_WORK INSTRUCTION_. Once the data has been read, return all of it precisely as written.

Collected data
☆ ☆ ☆ ☆ ☆
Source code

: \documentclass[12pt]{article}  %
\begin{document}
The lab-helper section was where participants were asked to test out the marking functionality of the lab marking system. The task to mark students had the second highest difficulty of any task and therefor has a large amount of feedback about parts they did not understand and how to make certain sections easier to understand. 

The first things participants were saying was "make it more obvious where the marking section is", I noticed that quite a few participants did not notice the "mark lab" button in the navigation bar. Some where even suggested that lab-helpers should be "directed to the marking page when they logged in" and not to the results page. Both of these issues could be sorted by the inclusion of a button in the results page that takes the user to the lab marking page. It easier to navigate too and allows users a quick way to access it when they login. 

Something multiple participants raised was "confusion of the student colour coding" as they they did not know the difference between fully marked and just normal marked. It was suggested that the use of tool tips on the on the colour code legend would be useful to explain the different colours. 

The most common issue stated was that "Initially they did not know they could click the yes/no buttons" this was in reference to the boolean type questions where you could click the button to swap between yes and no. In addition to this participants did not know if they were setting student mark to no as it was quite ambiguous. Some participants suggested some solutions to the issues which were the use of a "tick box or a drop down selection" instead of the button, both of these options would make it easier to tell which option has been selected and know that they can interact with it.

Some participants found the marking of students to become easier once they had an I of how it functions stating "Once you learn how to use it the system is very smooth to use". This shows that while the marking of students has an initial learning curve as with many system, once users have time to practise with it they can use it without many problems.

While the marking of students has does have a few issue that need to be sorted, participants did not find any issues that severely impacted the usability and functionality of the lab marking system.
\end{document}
☆ ☆ ☆ ☆ ☆
_ANSWER BOX_.
Source code

: \documentclass[12pt]{article}  %
\begin{document}
The lab-helper section was where participants were asked to test out the marking functionality of the lab marking system. The task to mark students had the second highest difficulty of any task and therefor has a large amount of feedback about parts they did not understand and how to make certain sections easier to understand. 

The first things participants were saying was "make it more obvious where the marking section is", I noticed that quite a few participants did not notice the "mark lab" button in the navigation bar. Some where even suggested that lab-helpers should be "directed to the marking page when they logged in" and not to the results page. Both of these issues could be sorted by the inclusion of a button in the results page that takes the user to the lab marking page. It easier to navigate too and allows users a quick way to access it when they login. 

Something multiple participants raised was "confusion of the student colour coding" as they they did not know the difference between fully marked and just normal marked. It was suggested that the use of tool tips on the on the colour code legend would be useful to explain the different colours. 

The most common issue stated was that "Initially they did not know they could click the yes/no buttons" this was in reference to the boolean type questions where you could click the button to swap between yes and no. In addition to this participants did not know if they were setting student mark to no as it was quite ambiguous. Some participants suggested some solutions to the issues which were the use of a "tick box or a drop down selection" instead of the button, both of these options would make it easier to tell which option has been selected and know that they can interact with it.

Some participants found the marking of students to become easier once they had an I of how it functions stating "Once you learn how to use it the system is very smooth to use". This shows that while the marking of students has an initial learning curve as with many system, once users have time to practise with it they can use it without many problems.

While the marking of students has does have a few issue that need to be sorted, participants did not find any issues that severely impacted the usability and functionality of the lab marking system.
\end{document}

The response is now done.